She stood up and faced me now, her look almost petulant, like that of a child resisting a chore. “I don’t want to, okay?”

I went to Coach Engram and told him what Jesse could do, aware that I had to approach him gently. Already, he was saying things like “Our Lady of the Footballs is getting to be a huge distraction.”
He listened with a little less irritation, though, when I told him about the repetitions and how smoothly she made each of those kicks.

“Let’s see if she can kick like that when somebody’s trying to kill her,” he said.

Until that day, I’d never seen her kick at all, but I knew she’d be able to do it. “Trust me, Coach. Jesse’s not the nervous type.”

But when we approached her with the idea, as I expected, she said no. Oh, she was nice about it, with that fresh-faced kid’s smile. “Aww, Coach,” she said. “I don’t want to be a kicker. But thanks for asking.”

Then Coach Engram said, “It may be the only way you can make this roster.”

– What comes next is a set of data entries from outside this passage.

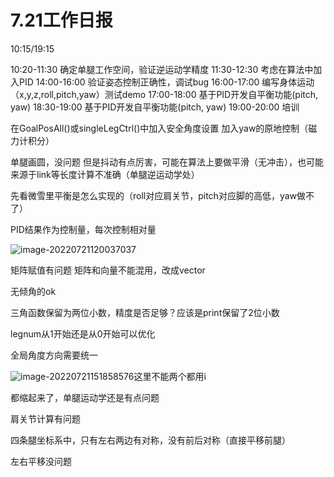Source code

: # 7.21工作日报

10:15/19:15

10:20-11:30	确定单腿工作空间，验证逆运动学精度
11:30-12:30	考虑在算法中加入PID
14:00-16:00	验证姿态控制正确性，调试bug
16:00-17:00	编写身体运动（x,y,z,roll,pitch,yaw）测试demo
17:00-18:00	基于PID开发自平衡功能(pitch, yaw)
18:30-19:00	基于PID开发自平衡功能(pitch, yaw)
19:00-20:00	培训

在GoalPosAll()或singleLegCtrl()中加入安全角度设置
加入yaw的原地控制（磁力计积分）

单腿画圆，没问题
但是抖动有点厉害，可能在算法上要做平滑（无冲击），也可能来源于link等长度计算不准确（单腿逆运动学处）

先看微雪里平衡是怎么实现的（roll对应肩关节，pitch对应脚的高低，yaw做不了）

PID结果作为控制量，每次控制相对量

![image-20220721120037037](/home/maoyuxuan/.config/Typora/typora-user-images/image-20220721120037037.png)

矩阵赋值有问题
矩阵和向量不能混用，改成vector

无倾角的ok

三角函数保留为两位小数，精度是否足够？应该是print保留了2位小数

legnum从1开始还是从0开始可以优化

全局角度方向需要统一

![image-20220721151858576](/home/maoyuxuan/.config/Typora/typora-user-images/image-20220721151858576.png)这里不能两个都用i

都缩起来了，单腿运动学还是有点问题

肩关节计算有问题

四条腿坐标系中，只有左右两边有对称，没有前后对称（直接平移前腿）

左右平移没问题
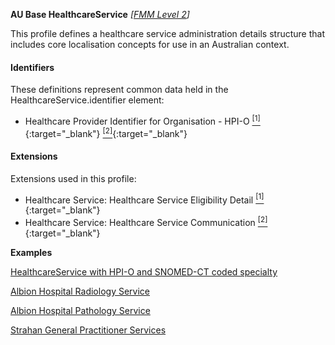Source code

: **AU Base HealthcareService** *[[FMM Level 2](guidance.html)]*

This profile defines a healthcare service administration details structure that includes core localisation concepts for use in an Australian context.

#### Identifiers
These definitions represent common data held in the HealthcareService.identifier element:
* Healthcare Provider Identifier for Organisation - HPI-O [<sup>[1]</sup>](http://ns.electronichealth.net.au/id/hi/hpio/1.0/index.html){:target="_blank"} [<sup>[2]</sup>](http://meteor.aihw.gov.au/content/index.phtml/itemId/426830){:target="_blank"}

#### Extensions
Extensions used in this profile:
* Healthcare Service: Healthcare Service Eligibility Detail [<sup>[1]</sup>](http://hl7.org.au/fhir/StructureDefinition/healthcareservice-eligibility-detail){:target="_blank"}
* Healthcare Service: Healthcare Service Communication [<sup>[2]</sup>](http://hl7.org.au/fhir/StructureDefinition/healthcareservice-communication){:target="_blank"}

**Examples**

[HealthcareService with HPI-O and SNOMED-CT coded specialty](HealthcareService-example0.html)

[Albion Hospital Radiology Service](HealthcareService-example1.html)

[Albion Hospital Pathology Service](HealthcareService-example2.html)

[Strahan General Practitioner Services](HealthcareService-example3.html)

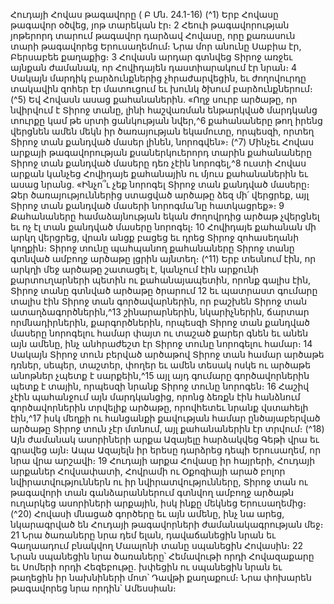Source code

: 
Հուդայի Հովաս թագավորը
( Բ Մն. 24.1-16)
(^1) Երբ Հովասը թագավոր օծվեց, յոթ տարեկան էր։ 2 Հեուի թագավորության յոթերորդ տարում թագավոր դարձավ
Հովասը, որը քառասուն տարի թագավորեց Երուսաղեմում։ Նրա մոր անունը Սաբիա էր, Բերսաբեե քաղաքից։ 3 Հովասն
արդար գտնվեց Տիրոջ առջեւ այնքան ժամանակ, որ Հովիդայեն դաստիարակում էր նրան։ 4 Սակայն մարդիկ
բարձունքներից չհրաժարվեցին, եւ ժողովուրդը տակավին զոհեր էր մատուցում եւ խունկ ծխում բարձունքներում։
(^5) Եվ Հովասն ասաց քահանաներին. «Ողջ սուրբ արծաթը, որ նվիրվում է Տիրոջ տանը, լինի հաշվառման ենթարկված
մարդկանց տուրքը կամ թե սրտի ցանկության նվեր,^6 քահանաները թող իրենց վերցնեն ամեն մեկն իր ծառայության
եկամուտը, որպեսզի, որտեղ Տիրոջ տան քանդված մասեր լինեն, նորոգվեն»։
(^7) Մինչեւ Հովաս արքայի թագավորության քսաներկուերորդ տարին քահանաները Տիրոջ տան քանդված մասերը դեռ
չէին նորոգել,^8 ուստի Հովաս արքան կանչեց Հովիդայե քահանային ու մյուս քահանաներին եւ ասաց նրանց. «Ինչո՞ւ չեք
նորոգել Տիրոջ տան քանդված մասերը։ Ձեր ծառայություններից ստացված արծաթը ձեզ մի՛ վերցրեք, այլ Տիրոջ տան
քանդված մասերի նորոգմա՛նը հատկացրեք»։ 9 Քահանաները համաձայնության եկան ժողովրդից արծաթ չվերցնել եւ
ոչ էլ տան քանդված մասերը նորոգել։ 10 Հովիդայե քահանան մի արկղ վերցրեց, վրան անցք բացեց եւ դրեց Տիրոջ
զոհասեղանի կողքին։ Տիրոջ տունը պահպանող քահանաները Տիրոջ տանը գտնված ամբողջ արծաթը լցրին այնտեղ։
(^11) Երբ տեսնում էին, որ արկղի մեջ արծաթը շատացել է, կանչում էին արքունի քարտուղարների պետին ու
քահանայապետին, որոնք գալիս էին, Տիրոջ տանը գտնված արծաթը ծրարում 12 եւ պատրաստ գումարը տալիս էին
Տիրոջ տան գործավարներին, որ բաշխեն Տիրոջ տան ատաղձագործներին,^13 շինարարներին, նկարիչներին, ճարտար
որմնադիրներին, քարգործներին, որպեսզի Տիրոջ տան քանդված մասերը նորոգելու համար փայտ ու տաշած քարեր
գնեն եւ անեն այն ամենը, ինչ անհրաժեշտ էր Տիրոջ տունը նորոգելու համար։ 14 Սակայն Տիրոջ տուն բերված արծաթով
Տիրոջ տան համար արծաթե դռներ, սեպեր, տաշտեր, փողեր եւ ամեն տեսակ ոսկե ու արծաթե անոթներ չպետք է
սարքեին,^15 այլ այդ գումարը գործավորներին պետք է տային, որպեսզի նրանք Տիրոջ տունը նորոգեն։ 16 Հաշիվ չէին
պահանջում այն մարդկանցից, որոնց ձեռքն էին հանձնում գործավորներին տրվելիք արծաթը, որովհետեւ նրանք
վստահելի էին,^17 իսկ մեղքի ու հանցանքի քավության համար ընծայաբերված արծաթը Տիրոջ տուն չէր մտնում, այլ
քահանաներին էր տրվում։
(^18) Այն ժամանակ ասորիների արքա Ազայելը հարձակվեց Գեթի վրա եւ գրավեց այն։ Ապա Ազայելն իր երեսը դարձրեց
դեպի Երուսաղեմ, որ նրա վրա արշավի։ 19 Հուդայի արքա Հովասը իր հայրերի, Հուդայի արքաներ Հովսափատի,
Հովրամի ու Օքոզիայի արած բոլոր նվիրատվություններն ու իր նվիրատվությունները, Տիրոջ տան ու թագավորի տան
գանձարաններում գտնվող ամբողջ արծաթն ուղարկեց ասորիների արքային, իսկ ինքը մեկնեց Երուսաղեմից։
(^20) Հովասի մնացած գործերը եւ այն ամենը, ինչ նա արեց, նկարագրված են Հուդայի թագավորների
ժամանակագրության մեջ։ 21 Նրա ծառաները նրա դեմ ելան, դավաճանեցին նրան եւ Գաղաադում բնակվող Մաալոնի
տանը սպանեցին Հովասին։ 22 Նրան սպանեցին նրա ծառաները՝ Հեմավութի որդի Հովազաքարը եւ Սոմերի որդի
Հեզեբութը. խփեցին ու սպանեցին նրան եւ թաղեցին իր նախնիների մոտ՝ Դավթի քաղաքում։ Նրա փոխարեն
թագավորեց նրա որդին՝ Ամեսսիան։


“You let me play more in practice,” she responded, “and I think I’ll make the roster.” She was still smiling—it really was absolutely disarming, that rare mingling of innocence, expectation, confidence, and world-weary hope.

“You think so?”

“Yes, sir.”

We were just outside the locker room and I was getting ready to drive Jesse home so she could shower and clean up for the team dinner. Coach was standing there with his hands on his hips, a whistle around his neck and a baseball cap tilted back off his head. He looked down at his black shoes and shook his head slowly. Then he faced her and said, in a low, soft voice, “The league’s going to try and block you, Jesse. You do know that, don’t you?”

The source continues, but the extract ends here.